» Data excerpts:
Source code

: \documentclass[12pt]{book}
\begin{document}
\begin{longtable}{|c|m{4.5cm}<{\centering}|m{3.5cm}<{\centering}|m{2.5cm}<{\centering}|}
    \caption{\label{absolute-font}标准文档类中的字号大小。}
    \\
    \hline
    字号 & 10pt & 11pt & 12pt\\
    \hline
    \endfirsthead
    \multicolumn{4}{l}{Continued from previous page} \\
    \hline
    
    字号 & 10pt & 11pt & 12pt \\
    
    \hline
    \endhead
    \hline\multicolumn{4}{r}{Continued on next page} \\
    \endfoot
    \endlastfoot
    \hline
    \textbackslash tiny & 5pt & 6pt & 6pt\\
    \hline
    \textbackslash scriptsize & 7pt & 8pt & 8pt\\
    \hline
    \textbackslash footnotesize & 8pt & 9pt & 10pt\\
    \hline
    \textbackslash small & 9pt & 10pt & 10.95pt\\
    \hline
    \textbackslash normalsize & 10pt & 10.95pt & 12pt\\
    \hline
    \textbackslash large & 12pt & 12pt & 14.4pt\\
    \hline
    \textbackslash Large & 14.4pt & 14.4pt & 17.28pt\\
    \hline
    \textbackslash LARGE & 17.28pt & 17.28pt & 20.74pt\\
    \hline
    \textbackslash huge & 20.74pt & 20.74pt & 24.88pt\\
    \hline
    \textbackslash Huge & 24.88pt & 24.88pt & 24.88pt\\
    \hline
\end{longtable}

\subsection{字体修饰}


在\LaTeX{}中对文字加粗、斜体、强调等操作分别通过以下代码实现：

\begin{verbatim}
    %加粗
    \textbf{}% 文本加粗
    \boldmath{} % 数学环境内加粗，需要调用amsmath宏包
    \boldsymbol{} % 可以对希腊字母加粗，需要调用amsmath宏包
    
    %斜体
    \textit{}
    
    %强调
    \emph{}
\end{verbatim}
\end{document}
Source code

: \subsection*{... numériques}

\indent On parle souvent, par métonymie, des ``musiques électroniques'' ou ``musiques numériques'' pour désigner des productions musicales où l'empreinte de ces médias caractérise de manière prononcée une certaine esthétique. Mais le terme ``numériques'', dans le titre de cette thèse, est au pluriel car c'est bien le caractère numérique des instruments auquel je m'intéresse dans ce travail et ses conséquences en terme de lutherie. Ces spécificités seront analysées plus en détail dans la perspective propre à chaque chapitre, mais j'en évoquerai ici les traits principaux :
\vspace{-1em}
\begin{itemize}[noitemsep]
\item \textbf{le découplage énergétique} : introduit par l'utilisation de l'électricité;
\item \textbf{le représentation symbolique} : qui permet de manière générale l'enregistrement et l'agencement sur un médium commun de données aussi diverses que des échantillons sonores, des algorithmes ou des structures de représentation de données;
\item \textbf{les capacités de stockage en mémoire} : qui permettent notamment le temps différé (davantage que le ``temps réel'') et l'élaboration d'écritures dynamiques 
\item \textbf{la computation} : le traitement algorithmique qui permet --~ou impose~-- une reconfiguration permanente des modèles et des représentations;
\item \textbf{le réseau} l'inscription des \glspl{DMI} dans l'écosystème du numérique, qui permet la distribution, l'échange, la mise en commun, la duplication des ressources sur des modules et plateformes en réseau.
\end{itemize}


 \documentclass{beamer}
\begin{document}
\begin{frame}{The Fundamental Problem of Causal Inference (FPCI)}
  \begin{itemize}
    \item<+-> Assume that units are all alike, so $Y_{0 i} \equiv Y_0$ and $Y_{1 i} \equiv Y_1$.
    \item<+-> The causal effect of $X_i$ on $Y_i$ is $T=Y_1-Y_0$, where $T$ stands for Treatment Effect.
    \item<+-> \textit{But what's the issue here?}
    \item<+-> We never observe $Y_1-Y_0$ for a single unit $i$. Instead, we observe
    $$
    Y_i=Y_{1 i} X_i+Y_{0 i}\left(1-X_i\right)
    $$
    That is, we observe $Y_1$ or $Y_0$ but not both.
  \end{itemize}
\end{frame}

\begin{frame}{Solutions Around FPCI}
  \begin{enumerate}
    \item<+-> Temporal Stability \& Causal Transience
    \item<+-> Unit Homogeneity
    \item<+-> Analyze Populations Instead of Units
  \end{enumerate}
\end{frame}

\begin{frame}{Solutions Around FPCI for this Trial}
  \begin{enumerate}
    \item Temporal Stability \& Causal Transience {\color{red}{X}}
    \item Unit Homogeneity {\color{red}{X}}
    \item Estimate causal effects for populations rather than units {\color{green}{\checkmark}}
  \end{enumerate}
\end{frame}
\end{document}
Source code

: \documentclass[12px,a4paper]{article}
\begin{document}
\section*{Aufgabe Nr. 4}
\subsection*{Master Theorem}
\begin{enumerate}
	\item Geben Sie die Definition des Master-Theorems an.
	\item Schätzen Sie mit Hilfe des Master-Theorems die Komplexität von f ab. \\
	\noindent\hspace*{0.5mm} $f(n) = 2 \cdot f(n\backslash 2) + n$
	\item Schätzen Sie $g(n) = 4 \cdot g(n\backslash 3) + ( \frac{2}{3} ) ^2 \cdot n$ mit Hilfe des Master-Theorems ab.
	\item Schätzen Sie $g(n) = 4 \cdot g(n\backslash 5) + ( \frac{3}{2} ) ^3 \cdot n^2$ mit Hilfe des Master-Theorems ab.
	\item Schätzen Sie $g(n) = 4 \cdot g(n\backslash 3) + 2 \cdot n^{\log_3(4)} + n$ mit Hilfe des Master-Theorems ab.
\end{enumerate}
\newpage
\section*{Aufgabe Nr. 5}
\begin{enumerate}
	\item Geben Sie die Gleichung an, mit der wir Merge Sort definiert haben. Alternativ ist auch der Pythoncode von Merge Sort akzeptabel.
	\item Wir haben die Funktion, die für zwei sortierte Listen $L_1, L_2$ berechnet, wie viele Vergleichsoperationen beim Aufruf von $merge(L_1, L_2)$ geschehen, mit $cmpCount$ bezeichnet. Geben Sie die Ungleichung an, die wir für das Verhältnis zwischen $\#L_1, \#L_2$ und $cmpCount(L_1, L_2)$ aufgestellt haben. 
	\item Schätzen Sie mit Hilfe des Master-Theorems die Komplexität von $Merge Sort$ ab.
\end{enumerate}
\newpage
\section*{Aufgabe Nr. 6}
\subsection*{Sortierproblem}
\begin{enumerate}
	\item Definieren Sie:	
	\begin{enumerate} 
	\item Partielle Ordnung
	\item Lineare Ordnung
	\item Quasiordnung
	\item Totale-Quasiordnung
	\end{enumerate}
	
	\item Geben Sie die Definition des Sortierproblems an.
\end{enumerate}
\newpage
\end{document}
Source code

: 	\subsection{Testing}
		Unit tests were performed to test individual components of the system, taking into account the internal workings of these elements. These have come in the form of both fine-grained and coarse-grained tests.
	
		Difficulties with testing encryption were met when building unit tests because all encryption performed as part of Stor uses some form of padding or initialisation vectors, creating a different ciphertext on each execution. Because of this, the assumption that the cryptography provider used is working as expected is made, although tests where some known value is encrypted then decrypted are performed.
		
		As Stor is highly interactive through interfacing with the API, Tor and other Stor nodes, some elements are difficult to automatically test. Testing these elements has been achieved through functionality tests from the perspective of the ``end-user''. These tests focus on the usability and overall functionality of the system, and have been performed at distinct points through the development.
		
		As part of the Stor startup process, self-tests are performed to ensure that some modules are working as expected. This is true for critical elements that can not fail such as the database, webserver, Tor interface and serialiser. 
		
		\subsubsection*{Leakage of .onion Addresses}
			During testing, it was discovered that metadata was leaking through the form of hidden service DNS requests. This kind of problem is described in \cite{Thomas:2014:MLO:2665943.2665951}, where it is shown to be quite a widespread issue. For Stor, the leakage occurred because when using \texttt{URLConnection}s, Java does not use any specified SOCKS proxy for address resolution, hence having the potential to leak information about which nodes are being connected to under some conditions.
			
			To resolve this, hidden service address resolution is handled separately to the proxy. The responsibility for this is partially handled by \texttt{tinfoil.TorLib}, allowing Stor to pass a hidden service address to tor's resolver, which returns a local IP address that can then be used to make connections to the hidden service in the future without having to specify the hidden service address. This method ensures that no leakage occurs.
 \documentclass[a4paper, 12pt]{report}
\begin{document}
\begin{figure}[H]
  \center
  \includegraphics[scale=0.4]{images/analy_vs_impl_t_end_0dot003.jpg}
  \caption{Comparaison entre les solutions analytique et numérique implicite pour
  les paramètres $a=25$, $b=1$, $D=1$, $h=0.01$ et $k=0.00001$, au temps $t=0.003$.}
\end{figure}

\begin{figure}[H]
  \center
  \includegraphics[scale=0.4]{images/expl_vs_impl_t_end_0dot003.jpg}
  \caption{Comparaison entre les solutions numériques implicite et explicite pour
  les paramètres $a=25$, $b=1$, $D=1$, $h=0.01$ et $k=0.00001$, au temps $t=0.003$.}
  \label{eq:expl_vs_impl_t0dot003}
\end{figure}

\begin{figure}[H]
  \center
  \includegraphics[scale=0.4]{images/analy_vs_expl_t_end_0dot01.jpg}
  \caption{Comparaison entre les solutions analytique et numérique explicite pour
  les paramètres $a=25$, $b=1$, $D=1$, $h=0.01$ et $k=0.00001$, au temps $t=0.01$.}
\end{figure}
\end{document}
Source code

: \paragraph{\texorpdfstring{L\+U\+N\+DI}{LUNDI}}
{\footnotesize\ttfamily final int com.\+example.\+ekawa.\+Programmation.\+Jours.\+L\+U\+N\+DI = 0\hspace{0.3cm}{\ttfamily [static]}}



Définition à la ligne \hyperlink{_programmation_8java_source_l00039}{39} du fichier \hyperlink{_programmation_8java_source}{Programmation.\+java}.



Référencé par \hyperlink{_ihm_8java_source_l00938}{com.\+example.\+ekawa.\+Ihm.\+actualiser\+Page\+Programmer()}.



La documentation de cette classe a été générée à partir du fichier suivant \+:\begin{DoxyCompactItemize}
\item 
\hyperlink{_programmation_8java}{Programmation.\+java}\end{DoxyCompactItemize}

» How to complete this task: Count the lines of the listing above in which the word "cdot" appears; state only the count.

» Output: 4